▶ **Supplied data**
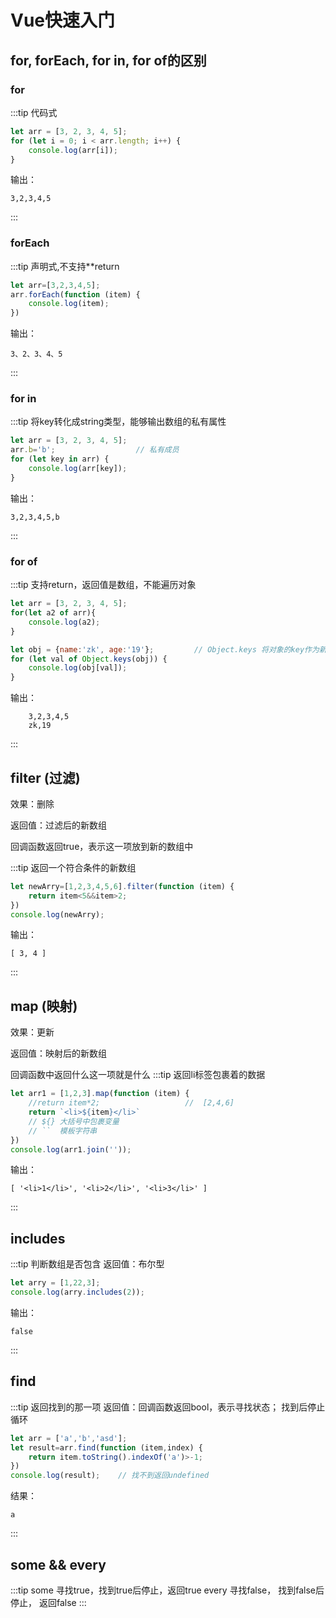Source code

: # Vue快速入门

## for, forEach, for in, for of的区别

### for
:::tip  代码式
```javascript
let arr = [3, 2, 3, 4, 5];
for (let i = 0; i < arr.length; i++) {
    console.log(arr[i]);
}
```
输出：
    
    3,2,3,4,5
    
:::
### forEach
:::tip 声明式,不支持**return
```javascript
let arr=[3,2,3,4,5];
arr.forEach(function (item) {                
    console.log(item);   
})
```
输出：

    3、2、3、4、5
    
:::
### for in
:::tip   将key转化成string类型，能够输出数组的私有属性
```javascript
let arr = [3, 2, 3, 4, 5];
arr.b='b';                  // 私有成员
for (let key in arr) {
    console.log(arr[key]);
}
```
输出：

    3,2,3,4,5,b
:::

### for of
:::tip  支持return，返回值是数组，不能遍历对象
```javascript
let arr = [3, 2, 3, 4, 5];
for(let a2 of arr){
    console.log(a2);
}

let obj = {name:'zk', age:'19'};         // Object.keys 将对象的key作为新的数组
for (let val of Object.keys(obj)) {
    console.log(obj[val]);
}
```
输出：
        
        3,2,3,4,5    
        zk,19
:::

## filter   (过滤)
效果：删除

返回值：过滤后的新数组

回调函数返回true，表示这一项放到新的数组中

:::tip 返回一个符合条件的新数组
```javascript
let newArry=[1,2,3,4,5,6].filter(function (item) {
    return item<5&&item>2;
})
console.log(newArry);
```
输出：

    [ 3, 4 ]
:::

## map (映射)
效果：更新

返回值：映射后的新数组

回调函数中返回什么这一项就是什么
:::tip 返回li标签包裹着的数据
```javascript
let arr1 = [1,2,3].map(function (item) {
    //return item*2;                   //  [2,4,6]
    return `<li>${item}</li>`
    // ${} 大括号中包裹变量
    // ``  模板字符串
})
console.log(arr1.join(''));
```
输出：
    
    [ '<li>1</li>', '<li>2</li>', '<li>3</li>' ]
:::

## includes
:::tip 判断数组是否包含
返回值：布尔型
```javascript
let arry = [1,22,3];
console.log(arry.includes(2));
```
输出：

    false
:::

## find
:::tip 返回找到的那一项
返回值：回调函数返回bool，表示寻找状态； 找到后停止循环
```javascript
let arr = ['a','b','asd'];
let result=arr.find(function (item,index) {
    return item.toString().indexOf('a')>-1;
})
console.log(result);    // 找不到返回undefined
```
结果：
    
    a
:::

## some && every
:::tip 
some 寻找true，找到true后停止，返回true
every 寻找false， 找到false后停止， 返回false
:::

<Vssue />
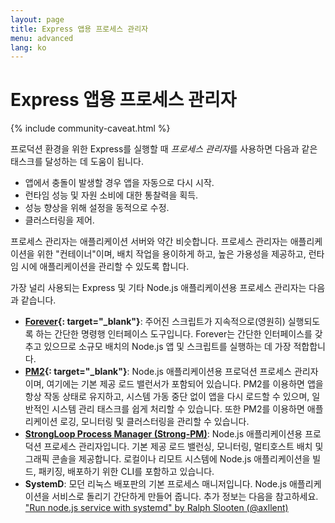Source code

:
 ```yaml
---
layout: page
title: Express 앱용 프로세스 관리자
menu: advanced
lang: ko
---
```


# Express 앱용 프로세스 관리자

{% include community-caveat.html %}

프로덕션 환경을 위한 Express를 실행할 때 *프로세스 관리자*를 사용하면 다음과 같은 태스크를 달성하는 데 도움이 됩니다.

- 앱에서 충돌이 발생할 경우 앱을 자동으로 다시 시작.
- 런타임 성능 및 자원 소비에 대한 통찰력을 획득.
- 성능 향상을 위해 설정을 동적으로 수정.
- 클러스터링을 제어.

프로세스 관리자는 애플리케이션 서버와 약간 비슷합니다. 프로세스 관리자는 애플리케이션을 위한 "컨테이너"이며, 배치 작업을 용이하게 하고,
높은 가용성을 제공하고, 런타임 시에 애플리케이션을 관리할 수 있도록 합니다.

가장 널리 사용되는 Express 및 기타 Node.js 애플리케이션용 프로세스 관리자는 다음과 같습니다.

- **[Forever](https://github.com/foreverjs/forever){: target="\_blank"}**: 주어진 스크립트가 지속적으로(영원히) 실행되도록 하는 간단한 명령행 인터페이스 도구입니다. Forever는 간단한 인터페이스를 갖추고 있으므로 소규모 배치의 Node.js 앱 및 스크립트를 실행하는 데 가장 적합합니다.
- **[PM2](https://github.com/Unitech/pm2){: target="\_blank"}**: Node.js 애플리케이션용 프로덕션 프로세스 관리자이며, 여기에는 기본 제공 로드 밸런서가 포함되어 있습니다. PM2를 이용하면 앱을 항상 작동 상태로 유지하고, 시스템 가동 중단 없이 앱을 다시 로드할 수 있으며, 일반적인 시스템 관리 태스크를 쉽게 처리할 수 있습니다. 또한 PM2를 이용하면 애플리케이션 로깅, 모니터링 및 클러스터링을 관리할 수 있습니다.
- **[StrongLoop Process Manager (Strong-PM)](http://strong-pm.io/)**: Node.js 애플리케이션용 프로덕션 프로세스 관리자입니다. 기본 제공 로드 밸런싱, 모니터링, 멀티호스트 배치 및 그래픽 콘솔을 제공합니다. 로컬이나 리모트 시스템에 Node.js 애플리케이션을 빌드, 패키징, 배포하기 위한 CLI를 포함하고 있습니다.
- **SystemD**: 모던 리눅스 배포판의 기본 프로세스 매니저입니다. Node.js 애플리케이션을 서비스로 돌리기 간단하게 만들어 줍니다. 추가 정보는 다음을 참고하세요. ["Run node.js service with systemd" by Ralph Slooten (@axllent)](https://www.axllent.org/docs/view/nodejs-service-with-systemd/)
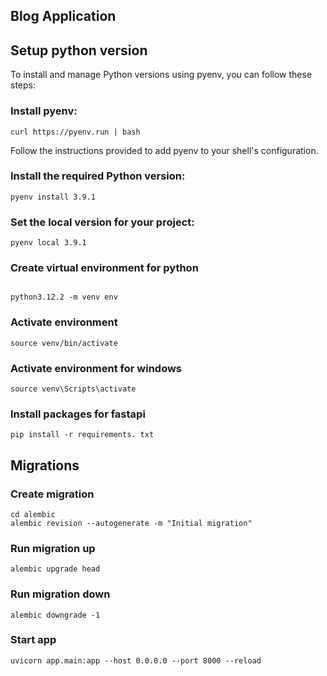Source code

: ## Blog Application

## Setup python version

To install and manage Python versions using pyenv, you can follow these steps:

### Install pyenv:

```shell
curl https://pyenv.run | bash

```

Follow the instructions provided to add pyenv to your shell's configuration.

### Install the required Python version:

```shell
pyenv install 3.9.1

```

### Set the local version for your project:

```shell
pyenv local 3.9.1

```

### Create virtual environment for python

```shell

python3.12.2 -m venv env

```

### Activate environment

```shell
source venv/bin/activate

```

### Activate environment for windows

```shell
source venv\Scripts\activate

```

### Install packages for fastapi

```shell
pip install -r requirements. txt

```

## Migrations

### Create migration

```shell
cd alembic
alembic revision --autogenerate -m "Initial migration"

```

### Run migration up

```shell
alembic upgrade head

```

### Run migration down

```shell
alembic downgrade -1

```

### Start app

```shell
uvicorn app.main:app --host 0.0.0.0 --port 8000 --reload

```
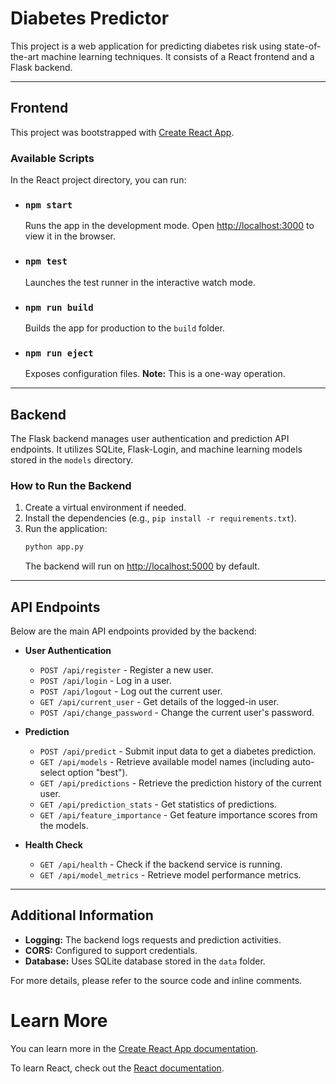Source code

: # Diabetes Predictor

This project is a web application for predicting diabetes risk using state-of-the-art machine learning techniques. It consists of a React frontend and a Flask backend.

---

## Frontend

This project was bootstrapped with [Create React App](https://github.com/facebook/create-react-app).

### Available Scripts

In the React project directory, you can run:

- ### `npm start`

  Runs the app in the development mode. Open [http://localhost:3000](http://localhost:3000) to view it in the browser.

- ### `npm test`

  Launches the test runner in the interactive watch mode.

- ### `npm run build`

  Builds the app for production to the `build` folder.

- ### `npm run eject`
  Exposes configuration files. **Note:** This is a one-way operation.

---

## Backend

The Flask backend manages user authentication and prediction API endpoints. It utilizes SQLite, Flask-Login, and machine learning models stored in the `models` directory.

### How to Run the Backend

1. Create a virtual environment if needed.
2. Install the dependencies (e.g., `pip install -r requirements.txt`).
3. Run the application:
   ```bash
   python app.py
   ```
   The backend will run on [http://localhost:5000](http://localhost:5000) by default.

---

## API Endpoints

Below are the main API endpoints provided by the backend:

- **User Authentication**

  - `POST /api/register` - Register a new user.
  - `POST /api/login` - Log in a user.
  - `POST /api/logout` - Log out the current user.
  - `GET /api/current_user` - Get details of the logged-in user.
  - `POST /api/change_password` - Change the current user's password.

- **Prediction**

  - `POST /api/predict` - Submit input data to get a diabetes prediction.
  - `GET /api/models` - Retrieve available model names (including auto-select option "best").
  - `GET /api/predictions` - Retrieve the prediction history of the current user.
  - `GET /api/prediction_stats` - Get statistics of predictions.
  - `GET /api/feature_importance` - Get feature importance scores from the models.

- **Health Check**
  - `GET /api/health` - Check if the backend service is running.
  - `GET /api/model_metrics` - Retrieve model performance metrics.

---

## Additional Information

- **Logging:** The backend logs requests and prediction activities.
- **CORS:** Configured to support credentials.
- **Database:** Uses SQLite database stored in the `data` folder.

For more details, please refer to the source code and inline comments.

# Learn More

You can learn more in the [Create React App documentation](https://facebook.github.io/create-react-app/docs/getting-started).

To learn React, check out the [React documentation](https://reactjs.org/).
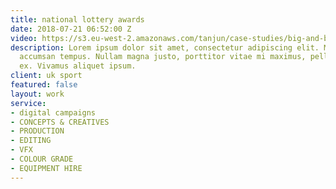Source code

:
 ```yaml
---
title: national lottery awards
date: 2018-07-21 06:52:00 Z
video: https://s3.eu-west-2.amazonaws.com/tanjun/case-studies/big-and-bold/
description: Lorem ipsum dolor sit amet, consectetur adipiscing elit. Morbi laoreet
  accumsan tempus. Nullam magna justo, porttitor vitae mi maximus, pellentesque tristique
  ex. Vivamus aliquet ipsum.
client: uk sport
featured: false
layout: work
service:
- digital campaigns
- CONCEPTS & CREATIVES
- PRODUCTION
- EDITING
- VFX
- COLOUR GRADE
- EQUIPMENT HIRE
---
```


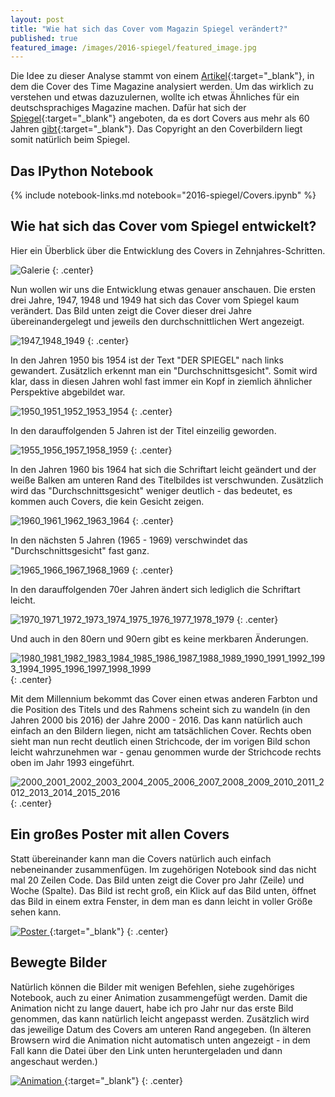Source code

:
 ```yaml
---
layout: post
title: "Wie hat sich das Cover vom Magazin Spiegel verändert?"
published: true
featured_image: /images/2016-spiegel/featured_image.jpg
---
```


Die Idee zu dieser Analyse stammt von einem [Artikel](http://www.pyimagesearch.com/2015/10/19/analyzing-91-years-of-time-magazine-covers-for-visual-trends/){:target="_blank"}, in dem die Cover des Time Magazine analysiert werden. Um das wirklich zu verstehen und etwas dazuzulernen, wollte ich etwas Ähnliches für ein deutschsprachiges Magazine machen. Dafür hat sich der [Spiegel](https://www.spiegel.de){:target="_blank"} angeboten, da es dort Covers aus mehr als 60 Jahren [gibt](http://www.spiegel.de/spiegel/print/index-1947.html){:target="_blank"}. Das Copyright an den Coverbildern liegt somit natürlich beim Spiegel.

## Das IPython Notebook

{% include notebook-links.md notebook="2016-spiegel/Covers.ipynb" %}

## Wie hat sich das Cover vom Spiegel entwickelt?

Hier ein Überblick über die Entwicklung des Covers in Zehnjahres-Schritten.

![Galerie](/images/2016-spiegel/galerie.jpg)
{: .center}

Nun wollen wir uns die Entwicklung etwas genauer anschauen. Die ersten drei Jahre, 1947, 1948 und 1949 hat sich das Cover vom Spiegel kaum verändert. Das Bild unten zeigt die Cover dieser drei Jahre übereinandergelegt und jeweils den durchschnittlichen Wert angezeigt.


![1947_1948_1949](/images/2016-spiegel/avg-1947_1948_1949.jpg)
{: .center}

In den Jahren 1950 bis 1954 ist der Text "DER SPIEGEL" nach links gewandert. Zusätzlich erkennt man ein "Durchschnittsgesicht". Somit wird klar, dass in diesen Jahren wohl fast immer ein Kopf in ziemlich ähnlicher Perspektive abgebildet war.

![1950_1951_1952_1953_1954](/images/2016-spiegel/avg-1950_1951_1952_1953_1954.jpg)
{: .center}

In den darauffolgenden 5 Jahren ist der Titel einzeilig geworden.

![1955_1956_1957_1958_1959](/images/2016-spiegel/avg-1955_1956_1957_1558_1959.jpg)
{: .center}

In den Jahren 1960 bis 1964 hat sich die Schriftart leicht geändert und der weiße Balken am unteren Rand des Titelbildes ist verschwunden. Zusätzlich wird das "Durchschnittsgesicht" weniger deutlich - das bedeutet, es kommen auch Covers, die kein Gesicht zeigen.

![1960_1961_1962_1963_1964](/images/2016-spiegel/avg-1960_1961_1962_1963_1964.jpg)
{: .center}

In den nächsten 5 Jahren (1965 - 1969) verschwindet das "Durchschnittsgesicht" fast ganz.

![1965_1966_1967_1968_1969](/images/2016-spiegel/avg-1965_1966_1967_1968_1969.jpg)
{: .center}

In den darauffolgenden 70er Jahren ändert sich lediglich die Schriftart leicht.

![1970_1971_1972_1973_1974_1975_1976_1977_1978_1979](/images/2016-spiegel/avg-1970_1971_1972_1973_1974_1975_1976_1977_1978_1979.jpg)
{: .center}

Und auch in den 80ern und 90ern gibt es keine merkbaren Änderungen.

![1980_1981_1982_1983_1984_1985_1986_1987_1988_1989_1990_1991_1992_1993_1994_1995_1996_1997_1998_1999](/images/2016-spiegel/avg-1980_1981_1982_1983_1984_1985_1986_1987_1988_1989_1990_1991_1992_1993_1994_1995_1996_1997_1998_1999.jpg)
{: .center}

Mit dem Millennium bekommt das Cover einen etwas anderen Farbton und die Position des Titels und des Rahmens scheint sich zu wandeln (in den Jahren 2000 bis 2016) der Jahre 2000 - 2016. Das kann natürlich auch einfach an den Bildern liegen, nicht am tatsächlichen Cover. Rechts oben sieht man nun recht deutlich einen Strichcode, der im vorigen Bild schon leicht wahrzunehmen war - genau genommen wurde der Strichcode rechts oben im Jahr 1993 eingeführt.

![2000_2001_2002_2003_2004_2005_2006_2007_2008_2009_2010_2011_2012_2013_2014_2015_2016](/images/2016-spiegel/avg-2000_2001_2002_2003_2004_2005_2006_2007_2008_2009_2010_2011_2012_2013_2014_2015_2016.jpg)
{: .center}

## Ein großes Poster mit allen Covers

Statt übereinander kann man die Covers natürlich auch einfach nebeneinander zusammenfügen. Im zugehörigen Notebook sind das nicht mal 20 Zeilen Code. Das Bild unten zeigt die Cover pro Jahr (Zeile) und Woche (Spalte). Das Bild ist recht groß, ein Klick auf das Bild unten, öffnet das Bild in einem extra Fenster, in dem man es dann leicht in voller Größe sehen kann.

[
![Poster](/images/2016-spiegel/strip.jpg)
](/images/2016-spiegel/strip.jpg){:target="_blank"}
{: .center}

## Bewegte Bilder

Natürlich können die Bilder mit wenigen Befehlen, siehe zugehöriges Notebook, auch zu einer Animation zusammengefügt werden. Damit die Animation nicht zu lange dauert, habe ich pro Jahr nur das erste Bild genommen, das kann natürlich leicht angepasst werden. Zusätzlich wird das jeweilige Datum des Covers am unteren Rand angegeben. (In älteren Browsern wird die Animation nicht automatisch unten angezeigt - in dem Fall kann die Datei über den Link unten heruntergeladen und dann angeschaut werden.)

[
![Animation](/images/2016-spiegel/animated.gif)
](/images/2016-spiegel/animated.gif){:target="_blank"}
{: .center}
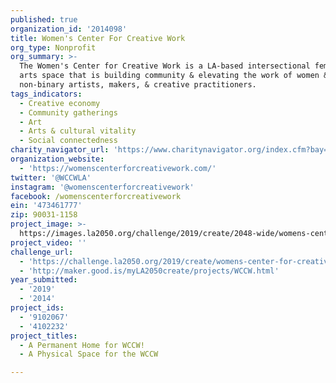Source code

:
 ```yaml
---
published: true
organization_id: '2014098'
title: Women's Center For Creative Work
org_type: Nonprofit
org_summary: >-
  The Women's Center for Creative Work is a LA-based intersectional feminist
  arts space that is building community & elevating the work of women &
  non-binary artists, makers, & creative practitioners.
tags_indicators:
  - Creative economy
  - Community gatherings
  - Art
  - Arts & cultural vitality
  - Social connectedness
charity_navigator_url: 'https://www.charitynavigator.org/index.cfm?bay=search.profile&ein=473461777'
organization_website:
  - 'https://womenscenterforcreativework.com/'
twitter: '@WCCWLA'
instagram: '@womenscenterforcreativework'
facebook: /womenscenterforcreativework
ein: '473461777'
zip: 90031-1158
project_image: >-
  https://images.la2050.org/challenge/2019/create/2048-wide/womens-center-for-creative-work.jpg
project_video: ''
challenge_url:
  - 'https://challenge.la2050.org/2019/create/womens-center-for-creative-work/'
  - 'http://maker.good.is/myLA2050create/projects/WCCW.html'
year_submitted:
  - '2019'
  - '2014'
project_ids:
  - '9102067'
  - '4102232'
project_titles:
  - A Permanent Home for WCCW!
  - A Physical Space for the WCCW

---
```

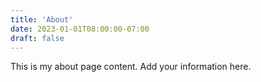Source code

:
 ```yaml
---
title: 'About'
date: 2023-01-01T08:00:00-07:00
draft: false
---
```


This is my about page content. Add your information here.
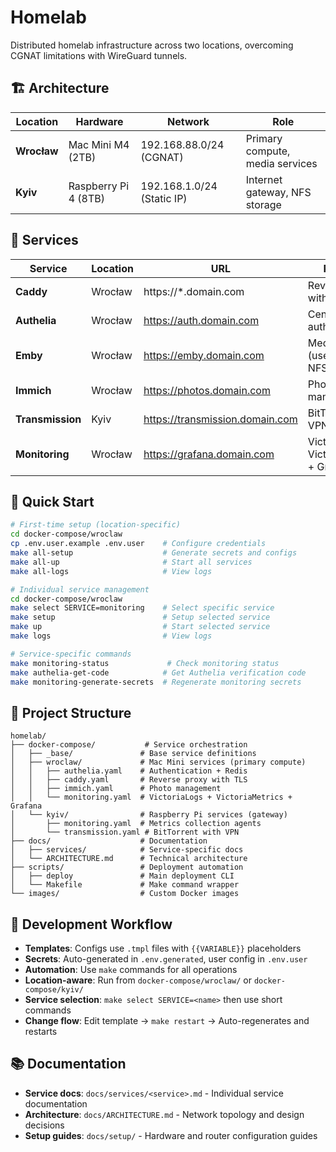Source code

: # Homelab

Distributed homelab infrastructure across two locations, overcoming CGNAT limitations with WireGuard tunnels.

## 🏗️ Architecture

| Location | Hardware | Network | Role |
|----------|----------|---------|------|
| **Wrocław** | Mac Mini M4 (2TB) | 192.168.88.0/24 (CGNAT) | Primary compute, media services |
| **Kyiv** | Raspberry Pi 4 (8TB) | 192.168.1.0/24 (Static IP) | Internet gateway, NFS storage |

## 🚀 Services

| Service | Location | URL | Purpose |
|---------|----------|-----|---------|
| **Caddy** | Wrocław | https://*.domain.com | Reverse proxy with TLS |
| **Authelia** | Wrocław | https://auth.domain.com | Centralized authentication |
| **Emby** | Wrocław | https://emby.domain.com | Media server (uses Kyiv NFS) |
| **Immich** | Wrocław | https://photos.domain.com | Photo management |
| **Transmission** | Kyiv | https://transmission.domain.com | BitTorrent with VPN |
| **Monitoring** | Wrocław | https://grafana.domain.com | VictoriaLogs + VictoriaMetrics + Grafana |

## 🚦 Quick Start

```bash
# First-time setup (location-specific)
cd docker-compose/wroclaw
cp .env.user.example .env.user    # Configure credentials
make all-setup                    # Generate secrets and configs
make all-up                       # Start all services
make all-logs                     # View logs

# Individual service management
cd docker-compose/wroclaw
make select SERVICE=monitoring    # Select specific service
make setup                        # Setup selected service
make up                           # Start selected service
make logs                         # View logs

# Service-specific commands
make monitoring-status             # Check monitoring status
make authelia-get-code            # Get Authelia verification code
make monitoring-generate-secrets  # Regenerate monitoring secrets
```

## 📁 Project Structure

```
homelab/
├── docker-compose/           # Service orchestration
│   ├── _base/               # Base service definitions
│   ├── wroclaw/             # Mac Mini services (primary compute)
│   │   ├── authelia.yaml    # Authentication + Redis
│   │   ├── caddy.yaml       # Reverse proxy with TLS
│   │   ├── immich.yaml      # Photo management
│   │   └── monitoring.yaml  # VictoriaLogs + VictoriaMetrics + Grafana
│   └── kyiv/                # Raspberry Pi services (gateway)
│       ├── monitoring.yaml  # Metrics collection agents
│       └── transmission.yaml # BitTorrent with VPN
├── docs/                    # Documentation
│   ├── services/            # Service-specific docs
│   └── ARCHITECTURE.md      # Technical architecture
├── scripts/                 # Deployment automation
│   ├── deploy               # Main deployment CLI
│   └── Makefile             # Make command wrapper
└── images/                  # Custom Docker images
```

## 🔧 Development Workflow

- **Templates**: Configs use `.tmpl` files with `{{VARIABLE}}` placeholders
- **Secrets**: Auto-generated in `.env.generated`, user config in `.env.user`
- **Automation**: Use `make` commands for all operations
- **Location-aware**: Run from `docker-compose/wroclaw/` or `docker-compose/kyiv/`
- **Service selection**: `make select SERVICE=<name>` then use short commands
- **Change flow**: Edit template → `make restart` → Auto-regenerates and restarts

## 📚 Documentation

- **Service docs**: `docs/services/<service>.md` - Individual service documentation
- **Architecture**: `docs/ARCHITECTURE.md` - Network topology and design decisions
- **Setup guides**: `docs/setup/` - Hardware and router configuration guides

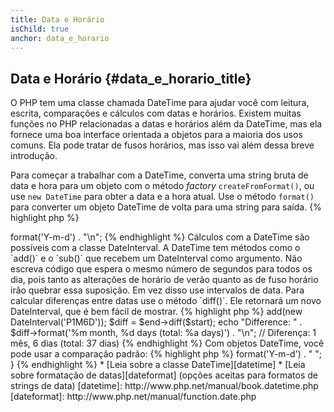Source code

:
 ```yaml
---
title: Data e Horário
isChild: true
anchor: data_e_horario
---
```


## Data e Horário {#data_e_horario_title}

O PHP tem uma classe chamada DateTime para ajudar você com leitura, escrita, comparações e cálculos com datas e
horários. Existem muitas funções no PHP relacionadas a datas e horários além da DateTime, mas ela fornece uma boa
interface orientada a objetos para a maioria dos usos comuns. Ela pode tratar de fusos horários, mas isso vai além
dessa breve introdução.

Para começar a trabalhar com a DateTime, converta uma string bruta de data e hora para um objeto com o método _factory_
`createFromFormat()`, ou use `new DateTime` para obter a data e a hora atual. Use o método `format()` para converter
um objeto DateTime de volta para uma string para saída.
{% highlight php %}
<?php
$raw = '22. 11. 1968';
$start = DateTime::createFromFormat('d. m. Y', $raw);

echo "Start date: " . $start->format('Y-m-d') . "\n";
{% endhighlight %}

Cálculos com a DateTime são possíveis com a classe DateInterval. A DateTime tem métodos como o `add()` e o `sub()` que
recebem um DateInterval como argumento. Não escreva código que espera o mesmo número de segundos para todos os dia,
pois tanto as alterações de horário de verão quanto as de fuso horário irão quebrar essa suposição. Em vez disso use
intervalos de data. Para calcular diferenças entre datas use o método `diff()`. Ele retornará um novo DateInterval,
que é bem fácil de mostrar.

{% highlight php %}
<?php
// cria uma cópia de $start e adiciona um mês e 6 dias
$end = clone $start;
$end->add(new DateInterval('P1M6D'));

$diff = $end->diff($start);
echo "Difference: " . $diff->format('%m month, %d days (total: %a days)') . "\n";
// Diferença: 1 mês, 6 dias (total: 37 dias)
{% endhighlight %}

Com objetos DateTime, você pode usar a comparação padrão:
{% highlight php %}
<?php
if($start < $end) {
    echo "Start is before end!\n";
}
{% endhighlight %}
    
Um último exemplo para demonstrar a classe DatePeriod. Ela é usada para iterar por eventos recorrentes. Ela pode
receber dois objetos DateTime, um início e um fim, e o intervalo para o qual ele retornará todos os eventos 
intermediários.
{% highlight php %}
<?php
// mostra todas as quintas-feiras entre $start e $end
$periodInterval = DateInterval::createFromDateString('first thursday');
$periodIterator = new DatePeriod($start, $periodInterval, $end, DatePeriod::EXCLUDE_START_DATE);
foreach($periodIterator as $date) {
    //mostra cada data no período
    echo $date->format('Y-m-d') . " ";
}
{% endhighlight %}

* [Leia sobre a classe DateTime][datetime]
* [Leia sobre formatação de datas][dateformat] (opções aceitas para formatos de strings de data)

[datetime]: http://www.php.net/manual/book.datetime.php
[dateformat]: http://www.php.net/manual/function.date.php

▶ **Task objective**
Reply with one number, the count of lines in the entries that hold the string "VictoriaLogs".

▶ **Result of this task**
2